Destaca, en esta escena de la Presentación de Jesús en el templo, la profecía del anciano Simeón, donde podemos contemplar dos momentos: el primero es de alabanza y despedida. Ha llegado a los hombres la luz de Dios. Luz que viene como salvación para todos los pueblos. Simeón es portavoz del pueblo de Israel que ha terminado su camino de esperanza, ha realizado su misión y ya puede morir, debe morir, para que surja el pueblo universal de los cristianos. Se ha cumplido la profecía que anunciaba el Benedictus: «nos ha visitado el Sol que nace de lo alto, para iluminar a los que yacen en tinieblas, para guiar nuestros pasos por el camino de la paz». Por ello, exclamará tiempo después el mismo Jesús: «Yo soy la luz del mundo, el que me sigue no andará en tinieblas, sino que tendrá la luz de la vida» (Jn 8,12). Con este camino, con esta opción o con este rechazo se inicia un camino, un proceso, «para que los que no ven vean y los que ven queden ciegos» (Jn 9,39).
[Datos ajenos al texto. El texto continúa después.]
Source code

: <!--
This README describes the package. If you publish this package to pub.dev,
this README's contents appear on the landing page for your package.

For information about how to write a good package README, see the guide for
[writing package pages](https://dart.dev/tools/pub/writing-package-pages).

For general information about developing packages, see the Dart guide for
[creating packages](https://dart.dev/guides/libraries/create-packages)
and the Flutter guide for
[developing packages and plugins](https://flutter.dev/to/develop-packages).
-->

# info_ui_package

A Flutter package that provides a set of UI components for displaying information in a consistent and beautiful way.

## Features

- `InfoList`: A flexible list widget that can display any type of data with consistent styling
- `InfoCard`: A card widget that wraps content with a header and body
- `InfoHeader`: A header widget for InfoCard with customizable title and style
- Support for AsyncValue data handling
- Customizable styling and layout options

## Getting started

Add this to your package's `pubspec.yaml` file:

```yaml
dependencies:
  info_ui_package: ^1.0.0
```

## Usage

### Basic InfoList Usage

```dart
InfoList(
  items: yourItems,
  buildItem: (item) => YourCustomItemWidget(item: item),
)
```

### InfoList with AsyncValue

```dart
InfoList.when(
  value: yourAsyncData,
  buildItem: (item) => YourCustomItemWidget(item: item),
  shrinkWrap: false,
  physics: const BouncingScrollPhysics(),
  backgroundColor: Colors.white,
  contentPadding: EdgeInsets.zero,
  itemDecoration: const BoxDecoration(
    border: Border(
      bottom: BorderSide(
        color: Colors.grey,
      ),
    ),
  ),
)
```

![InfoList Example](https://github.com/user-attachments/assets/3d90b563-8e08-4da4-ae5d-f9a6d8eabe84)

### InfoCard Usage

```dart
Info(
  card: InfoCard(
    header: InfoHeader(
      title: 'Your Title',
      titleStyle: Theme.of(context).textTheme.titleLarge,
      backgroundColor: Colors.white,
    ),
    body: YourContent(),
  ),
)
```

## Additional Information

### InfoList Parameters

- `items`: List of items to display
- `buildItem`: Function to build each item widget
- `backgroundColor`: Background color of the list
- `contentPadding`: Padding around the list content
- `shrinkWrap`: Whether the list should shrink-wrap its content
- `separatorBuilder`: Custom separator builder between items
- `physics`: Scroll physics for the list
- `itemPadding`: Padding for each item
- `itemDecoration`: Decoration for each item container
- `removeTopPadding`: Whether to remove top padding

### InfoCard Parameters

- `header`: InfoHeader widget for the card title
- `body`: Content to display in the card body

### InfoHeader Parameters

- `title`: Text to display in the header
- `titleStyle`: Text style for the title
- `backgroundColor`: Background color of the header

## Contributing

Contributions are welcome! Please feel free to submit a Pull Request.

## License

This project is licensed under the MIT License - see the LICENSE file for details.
Es la eterna tensión entre la luz y las tinieblas, que queda más de relieve en el segundo momento de la profecía de Simeón, que se centra en María, y le anuncia la suerte de su hijo, con la palabras: «y a ti una espada te atravesará el alma». María acepta la Luz, acepta el camino de Jesús. No se queda en Israel. No ve la tierra prometida para morir antes de poseerla. Nace de nuevo para hacer el camino de Jesús en un proceso de transformación creyente, dolorosa y creadora que le lleva de la comunión judía a la nueva comunión del Cristo que es la Iglesia. Y en este camino va a padecer la angustia de la espada.

Es la eterna tensión entre la luz y las tinieblas. Una tensión que contemplamos en la misma naturaleza: amaneceres de gran belleza, con una tenue claridad donde se va afirmando, lentamente, en un espectáculo bello, la nueva luz vestida de colores esplendentes, como preámbulo del nacimiento y presencia luminosa del sol en la vida humana, hasta que llega el atardecer envuelto en una nueva fiesta de luz y de color, pero también de nostalgia, de la luz que se va desvaneciendo a través de las sombras grises de la tarde, que aviva el deseo de nueva luz del nuevo día que llegará puntualmente. El día muere pero en el silencio de la noche vuelve a recuperar la fuerza y la luz de la vida.

Y esta tensión de luz y tinieblas es también la que tiene lugar también en nuestra vida personal, en nuestras relaciones con los demás. También en nuestra relación con Dios, el Dios de la luz.
«Caminamos a la luz de la vida, a la luz del Señor» dice la Escritura. La vida por encima de todo es luz, aunque no con la misma intensidad en cada uno de nosotros, pero nuestra tarea, nuestra pasión debe ser buscar a Aquel que nos dice «yo tengo la luz de la vida. Yo soy la luz del mundo». ¿Donde se halla esta luz? En el candelero. La candela en el candelero. Agarremos el candelero y dejemos que nos ilumine la candela, y aumente nuestro deseo de la luz.

«Sirvámonos de la luz de los cirios, a fin de manifestar el divino resplandor de Aquel que viene hacia nosotros, y con cuya luz todas las cosas resplandecen, y quedan iluminadas por la luz eterna. Que la luz de los cirios sirva también para poner de manifiesto el resplandor del alma con el que debemos salir al encuentro de Cristo. Así como la Virgen inviolada llevaba oculta entre los pañales la luz verdadera y la mostró a quienes yacían en las tinieblas, así también nosotros, iluminados con el resplandor de los cirios y llevando en las manos la luz que a todos se manifiesta, apresurémonos a salir al encuentro de Aquel que es la verdadera luz» (San Sofronio de Jerusalén, Homilía sobre la Hypapante).